_What to produce_
For every record beneath this instruction, give an exact repetition, omitting images.

_Input records_
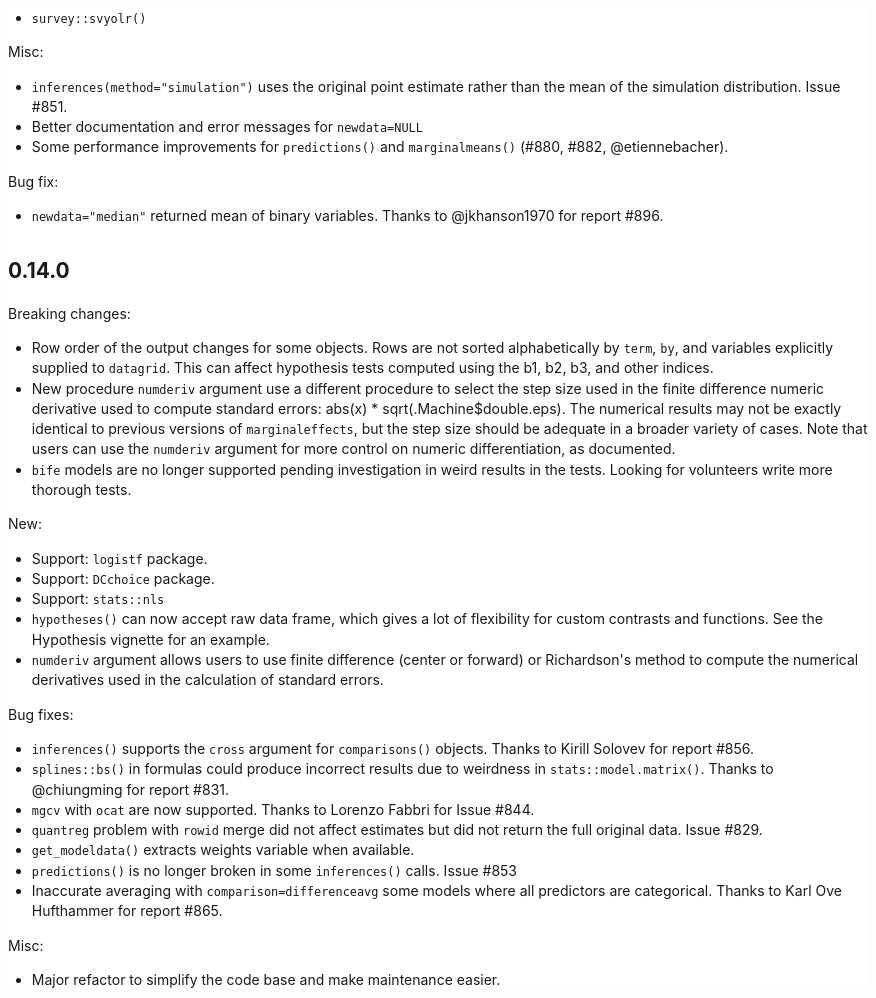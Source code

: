 * `survey::svyolr()`

Misc:

* `inferences(method="simulation")` uses the original point estimate rather than the mean of the simulation distribution. Issue #851.
* Better documentation and error messages for `newdata=NULL`
* Some performance improvements for `predictions()` and `marginalmeans()` (#880, #882, @etiennebacher).

Bug fix:

* `newdata="median"` returned mean of binary variables. Thanks to @jkhanson1970 for report #896.

## 0.14.0

Breaking changes:

* Row order of the output changes for some objects. Rows are not sorted alphabetically by `term`, `by`, and variables explicitly supplied to `datagrid`. This can affect hypothesis tests computed using the b1, b2, b3, and other indices.
* New procedure `numderiv` argument use a different procedure to select the step size used in the finite difference numeric derivative used to compute standard errors: abs(x) * sqrt(.Machine$double.eps). The numerical results may not be exactly identical to previous versions of `marginaleffects`, but the step size should be adequate in a broader variety of cases. Note that users can use the `numderiv` argument for more control on numeric differentiation, as documented.
* `bife` models are no longer supported pending investigation in weird results in the tests. Looking for volunteers write more thorough tests.

New:

* Support: `logistf` package.
* Support: `DCchoice` package.
* Support: `stats::nls`
* `hypotheses()` can now accept raw data frame, which gives a lot of flexibility for custom contrasts and functions. See the Hypothesis vignette for an example.
* `numderiv` argument allows users to use finite difference (center or forward) or Richardson's method to compute the numerical derivatives used in the calculation of standard errors.

Bug fixes:

* `inferences()` supports the `cross` argument for `comparisons()` objects. Thanks to Kirill Solovev for report #856.
* `splines::bs()` in formulas could produce incorrect results due to weirdness in `stats::model.matrix()`. Thanks to @chiungming for report #831.
* `mgcv` with `ocat` are now supported. Thanks to Lorenzo Fabbri for Issue #844.
* `quantreg` problem with `rowid` merge did not affect estimates but did not return the full original data. Issue #829.
* `get_modeldata()` extracts weights variable when available.
* `predictions()` is no longer broken in some `inferences()` calls. Issue #853
* Inaccurate averaging with `comparison=differenceavg` some models where all predictors are categorical. Thanks to Karl Ove Hufthammer for report #865.

Misc:

* Major refactor to simplify the code base and make maintenance easier.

_Worked solution_
Source code

: * `survey::svyolr()`

Misc:

* `inferences(method="simulation")` uses the original point estimate rather than the mean of the simulation distribution. Issue #851.
* Better documentation and error messages for `newdata=NULL`
* Some performance improvements for `predictions()` and `marginalmeans()` (#880, #882, @etiennebacher).

Bug fix:

* `newdata="median"` returned mean of binary variables. Thanks to @jkhanson1970 for report #896.

## 0.14.0

Breaking changes:

* Row order of the output changes for some objects. Rows are not sorted alphabetically by `term`, `by`, and variables explicitly supplied to `datagrid`. This can affect hypothesis tests computed using the b1, b2, b3, and other indices.
* New procedure `numderiv` argument use a different procedure to select the step size used in the finite difference numeric derivative used to compute standard errors: abs(x) * sqrt(.Machine$double.eps). The numerical results may not be exactly identical to previous versions of `marginaleffects`, but the step size should be adequate in a broader variety of cases. Note that users can use the `numderiv` argument for more control on numeric differentiation, as documented.
* `bife` models are no longer supported pending investigation in weird results in the tests. Looking for volunteers write more thorough tests.

New:

* Support: `logistf` package.
* Support: `DCchoice` package.
* Support: `stats::nls`
* `hypotheses()` can now accept raw data frame, which gives a lot of flexibility for custom contrasts and functions. See the Hypothesis vignette for an example.
* `numderiv` argument allows users to use finite difference (center or forward) or Richardson's method to compute the numerical derivatives used in the calculation of standard errors.

Bug fixes:

* `inferences()` supports the `cross` argument for `comparisons()` objects. Thanks to Kirill Solovev for report #856.
* `splines::bs()` in formulas could produce incorrect results due to weirdness in `stats::model.matrix()`. Thanks to @chiungming for report #831.
* `mgcv` with `ocat` are now supported. Thanks to Lorenzo Fabbri for Issue #844.
* `quantreg` problem with `rowid` merge did not affect estimates but did not return the full original data. Issue #829.
* `get_modeldata()` extracts weights variable when available.
* `predictions()` is no longer broken in some `inferences()` calls. Issue #853
* Inaccurate averaging with `comparison=differenceavg` some models where all predictors are categorical. Thanks to Karl Ove Hufthammer for report #865.

Misc:

* Major refactor to simplify the code base and make maintenance easier.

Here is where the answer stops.